» WHAT THE TASK REQUIRES:
Every line below should be duplicated exactly.

-- MATERIAL PROVIDED follows --

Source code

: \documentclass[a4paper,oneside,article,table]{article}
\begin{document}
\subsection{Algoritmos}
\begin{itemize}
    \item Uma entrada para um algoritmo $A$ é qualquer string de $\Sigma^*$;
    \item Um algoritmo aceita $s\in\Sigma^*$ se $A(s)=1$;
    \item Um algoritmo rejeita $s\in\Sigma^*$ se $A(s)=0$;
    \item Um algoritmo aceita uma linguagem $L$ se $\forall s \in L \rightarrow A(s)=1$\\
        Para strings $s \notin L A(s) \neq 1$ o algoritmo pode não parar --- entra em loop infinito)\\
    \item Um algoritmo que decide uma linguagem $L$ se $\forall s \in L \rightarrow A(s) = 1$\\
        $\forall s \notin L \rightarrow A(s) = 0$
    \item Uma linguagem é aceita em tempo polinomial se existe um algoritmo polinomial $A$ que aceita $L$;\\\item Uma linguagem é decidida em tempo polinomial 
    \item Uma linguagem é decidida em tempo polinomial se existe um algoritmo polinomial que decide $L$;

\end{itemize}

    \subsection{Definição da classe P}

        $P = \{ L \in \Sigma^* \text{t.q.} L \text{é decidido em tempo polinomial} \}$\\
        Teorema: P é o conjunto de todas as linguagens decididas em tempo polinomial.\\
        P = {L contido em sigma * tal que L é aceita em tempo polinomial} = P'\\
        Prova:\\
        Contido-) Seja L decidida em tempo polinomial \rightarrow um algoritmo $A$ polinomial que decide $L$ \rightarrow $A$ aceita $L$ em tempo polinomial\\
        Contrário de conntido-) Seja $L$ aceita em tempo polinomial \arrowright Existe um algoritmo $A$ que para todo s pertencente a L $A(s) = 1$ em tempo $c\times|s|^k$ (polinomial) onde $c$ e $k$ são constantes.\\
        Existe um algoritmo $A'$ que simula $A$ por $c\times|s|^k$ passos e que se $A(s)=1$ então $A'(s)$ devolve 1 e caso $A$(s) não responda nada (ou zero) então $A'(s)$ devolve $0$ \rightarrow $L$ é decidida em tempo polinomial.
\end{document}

-- MATERIAL PROVIDED concluded --

» REPLY TO THE EXERCISE:
Source code

: \documentclass[a4paper,oneside,article,table]{article}
\begin{document}
\subsection{Algoritmos}
\begin{itemize}
    \item Uma entrada para um algoritmo $A$ é qualquer string de $\Sigma^*$;
    \item Um algoritmo aceita $s\in\Sigma^*$ se $A(s)=1$;
    \item Um algoritmo rejeita $s\in\Sigma^*$ se $A(s)=0$;
    \item Um algoritmo aceita uma linguagem $L$ se $\forall s \in L \rightarrow A(s)=1$\\
        Para strings $s \notin L A(s) \neq 1$ o algoritmo pode não parar --- entra em loop infinito)\\
    \item Um algoritmo que decide uma linguagem $L$ se $\forall s \in L \rightarrow A(s) = 1$\\
        $\forall s \notin L \rightarrow A(s) = 0$
    \item Uma linguagem é aceita em tempo polinomial se existe um algoritmo polinomial $A$ que aceita $L$;\\\item Uma linguagem é decidida em tempo polinomial 
    \item Uma linguagem é decidida em tempo polinomial se existe um algoritmo polinomial que decide $L$;

\end{itemize}

    \subsection{Definição da classe P}

        $P = \{ L \in \Sigma^* \text{t.q.} L \text{é decidido em tempo polinomial} \}$\\
        Teorema: P é o conjunto de todas as linguagens decididas em tempo polinomial.\\
        P = {L contido em sigma * tal que L é aceita em tempo polinomial} = P'\\
        Prova:\\
        Contido-) Seja L decidida em tempo polinomial \rightarrow um algoritmo $A$ polinomial que decide $L$ \rightarrow $A$ aceita $L$ em tempo polinomial\\
        Contrário de conntido-) Seja $L$ aceita em tempo polinomial \arrowright Existe um algoritmo $A$ que para todo s pertencente a L $A(s) = 1$ em tempo $c\times|s|^k$ (polinomial) onde $c$ e $k$ são constantes.\\
        Existe um algoritmo $A'$ que simula $A$ por $c\times|s|^k$ passos e que se $A(s)=1$ então $A'(s)$ devolve 1 e caso $A$(s) não responda nada (ou zero) então $A'(s)$ devolve $0$ \rightarrow $L$ é decidida em tempo polinomial.
\end{document}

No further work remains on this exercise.